Return the data below exactly, stopping after the line with "<span>(click to see [Operations](#opera))</span>".

(Collection entries)

<<<<

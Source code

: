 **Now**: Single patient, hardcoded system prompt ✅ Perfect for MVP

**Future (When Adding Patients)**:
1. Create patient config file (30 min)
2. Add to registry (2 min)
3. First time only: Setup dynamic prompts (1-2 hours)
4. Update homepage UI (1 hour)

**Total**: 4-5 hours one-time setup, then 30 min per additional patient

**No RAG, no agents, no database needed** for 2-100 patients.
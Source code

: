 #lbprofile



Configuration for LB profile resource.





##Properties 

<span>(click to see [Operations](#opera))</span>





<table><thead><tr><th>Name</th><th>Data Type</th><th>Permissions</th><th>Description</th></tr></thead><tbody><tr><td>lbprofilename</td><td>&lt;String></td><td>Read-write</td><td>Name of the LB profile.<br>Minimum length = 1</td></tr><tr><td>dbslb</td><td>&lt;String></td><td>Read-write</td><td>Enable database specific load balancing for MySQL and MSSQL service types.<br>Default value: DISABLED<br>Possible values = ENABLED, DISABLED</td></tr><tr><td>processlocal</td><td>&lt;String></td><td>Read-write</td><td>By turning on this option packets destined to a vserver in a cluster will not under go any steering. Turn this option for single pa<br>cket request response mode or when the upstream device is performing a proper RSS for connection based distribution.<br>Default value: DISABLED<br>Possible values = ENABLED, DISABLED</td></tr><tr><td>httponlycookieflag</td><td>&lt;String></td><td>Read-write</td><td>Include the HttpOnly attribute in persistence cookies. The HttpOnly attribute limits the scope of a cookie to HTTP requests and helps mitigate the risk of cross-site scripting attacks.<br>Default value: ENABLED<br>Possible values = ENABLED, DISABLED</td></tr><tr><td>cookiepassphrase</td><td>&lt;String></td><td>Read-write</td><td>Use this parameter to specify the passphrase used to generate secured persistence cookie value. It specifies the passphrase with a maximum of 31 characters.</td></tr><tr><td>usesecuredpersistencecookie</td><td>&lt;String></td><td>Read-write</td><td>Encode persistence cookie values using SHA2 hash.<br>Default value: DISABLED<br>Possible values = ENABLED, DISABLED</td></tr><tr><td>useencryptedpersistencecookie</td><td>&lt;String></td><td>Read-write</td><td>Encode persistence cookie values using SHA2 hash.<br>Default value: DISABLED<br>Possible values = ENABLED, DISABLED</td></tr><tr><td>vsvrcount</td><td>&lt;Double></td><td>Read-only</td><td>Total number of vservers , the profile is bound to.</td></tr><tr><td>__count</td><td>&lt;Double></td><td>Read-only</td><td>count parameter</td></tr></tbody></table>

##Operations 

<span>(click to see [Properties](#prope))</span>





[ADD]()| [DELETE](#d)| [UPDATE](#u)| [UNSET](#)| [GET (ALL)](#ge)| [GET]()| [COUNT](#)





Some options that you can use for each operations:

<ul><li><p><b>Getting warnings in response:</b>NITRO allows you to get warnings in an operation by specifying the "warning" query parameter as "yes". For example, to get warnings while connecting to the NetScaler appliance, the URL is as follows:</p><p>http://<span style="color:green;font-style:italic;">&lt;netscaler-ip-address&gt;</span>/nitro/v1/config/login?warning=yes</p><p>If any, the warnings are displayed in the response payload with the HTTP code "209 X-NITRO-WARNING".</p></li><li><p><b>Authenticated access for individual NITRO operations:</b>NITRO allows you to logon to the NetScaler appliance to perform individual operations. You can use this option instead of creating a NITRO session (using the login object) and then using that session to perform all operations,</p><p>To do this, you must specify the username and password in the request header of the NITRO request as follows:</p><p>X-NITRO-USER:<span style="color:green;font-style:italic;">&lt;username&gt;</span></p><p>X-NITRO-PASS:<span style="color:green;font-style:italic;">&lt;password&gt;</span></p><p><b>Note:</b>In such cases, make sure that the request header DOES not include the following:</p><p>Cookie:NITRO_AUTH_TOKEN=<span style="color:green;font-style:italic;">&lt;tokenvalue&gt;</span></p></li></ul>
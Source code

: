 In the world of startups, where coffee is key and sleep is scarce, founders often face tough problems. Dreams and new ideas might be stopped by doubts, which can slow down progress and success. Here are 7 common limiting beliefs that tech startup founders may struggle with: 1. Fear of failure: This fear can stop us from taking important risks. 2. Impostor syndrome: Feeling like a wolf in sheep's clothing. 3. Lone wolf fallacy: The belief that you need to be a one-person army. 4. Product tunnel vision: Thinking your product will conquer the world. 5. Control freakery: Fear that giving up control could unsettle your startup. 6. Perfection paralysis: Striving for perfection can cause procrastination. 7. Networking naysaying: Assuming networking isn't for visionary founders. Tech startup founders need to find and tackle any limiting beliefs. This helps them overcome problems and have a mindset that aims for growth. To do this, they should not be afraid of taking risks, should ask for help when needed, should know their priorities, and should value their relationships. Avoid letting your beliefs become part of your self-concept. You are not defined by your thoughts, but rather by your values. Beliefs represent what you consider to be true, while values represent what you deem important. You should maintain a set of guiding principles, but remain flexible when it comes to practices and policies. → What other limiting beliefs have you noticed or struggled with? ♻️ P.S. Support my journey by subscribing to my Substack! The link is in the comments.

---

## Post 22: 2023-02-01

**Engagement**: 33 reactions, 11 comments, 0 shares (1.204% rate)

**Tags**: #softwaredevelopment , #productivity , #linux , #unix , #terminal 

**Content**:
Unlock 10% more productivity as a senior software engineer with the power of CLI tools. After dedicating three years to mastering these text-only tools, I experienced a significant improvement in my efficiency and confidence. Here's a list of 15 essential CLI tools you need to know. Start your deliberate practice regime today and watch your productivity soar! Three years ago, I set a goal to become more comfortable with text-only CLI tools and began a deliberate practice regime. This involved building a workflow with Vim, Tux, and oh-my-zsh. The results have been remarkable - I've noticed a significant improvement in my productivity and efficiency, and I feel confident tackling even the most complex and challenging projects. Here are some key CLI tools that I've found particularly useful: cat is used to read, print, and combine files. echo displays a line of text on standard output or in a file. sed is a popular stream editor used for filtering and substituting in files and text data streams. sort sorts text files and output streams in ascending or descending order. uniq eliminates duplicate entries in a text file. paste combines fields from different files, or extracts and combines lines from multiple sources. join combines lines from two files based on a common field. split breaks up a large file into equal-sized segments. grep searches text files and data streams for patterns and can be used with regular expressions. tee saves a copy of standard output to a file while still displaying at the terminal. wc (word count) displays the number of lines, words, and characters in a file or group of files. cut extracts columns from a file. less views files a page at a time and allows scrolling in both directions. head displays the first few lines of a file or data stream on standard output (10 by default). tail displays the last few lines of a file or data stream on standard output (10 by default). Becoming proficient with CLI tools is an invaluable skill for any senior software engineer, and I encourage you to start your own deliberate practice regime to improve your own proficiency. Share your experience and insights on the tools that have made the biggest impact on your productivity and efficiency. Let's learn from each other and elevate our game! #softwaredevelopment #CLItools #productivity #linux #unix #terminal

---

>>>>

__Result of the exercise__:
Source code

: **Now**: Single patient, hardcoded system prompt ✅ Perfect for MVP

**Future (When Adding Patients)**:
1. Create patient config file (30 min)
2. Add to registry (2 min)
3. First time only: Setup dynamic prompts (1-2 hours)
4. Update homepage UI (1 hour)

**Total**: 4-5 hours one-time setup, then 30 min per additional patient

**No RAG, no agents, no database needed** for 2-100 patients.
Source code

: #lbprofile



Configuration for LB profile resource.





##Properties 

<span>(click to see [Operations](#opera))</span>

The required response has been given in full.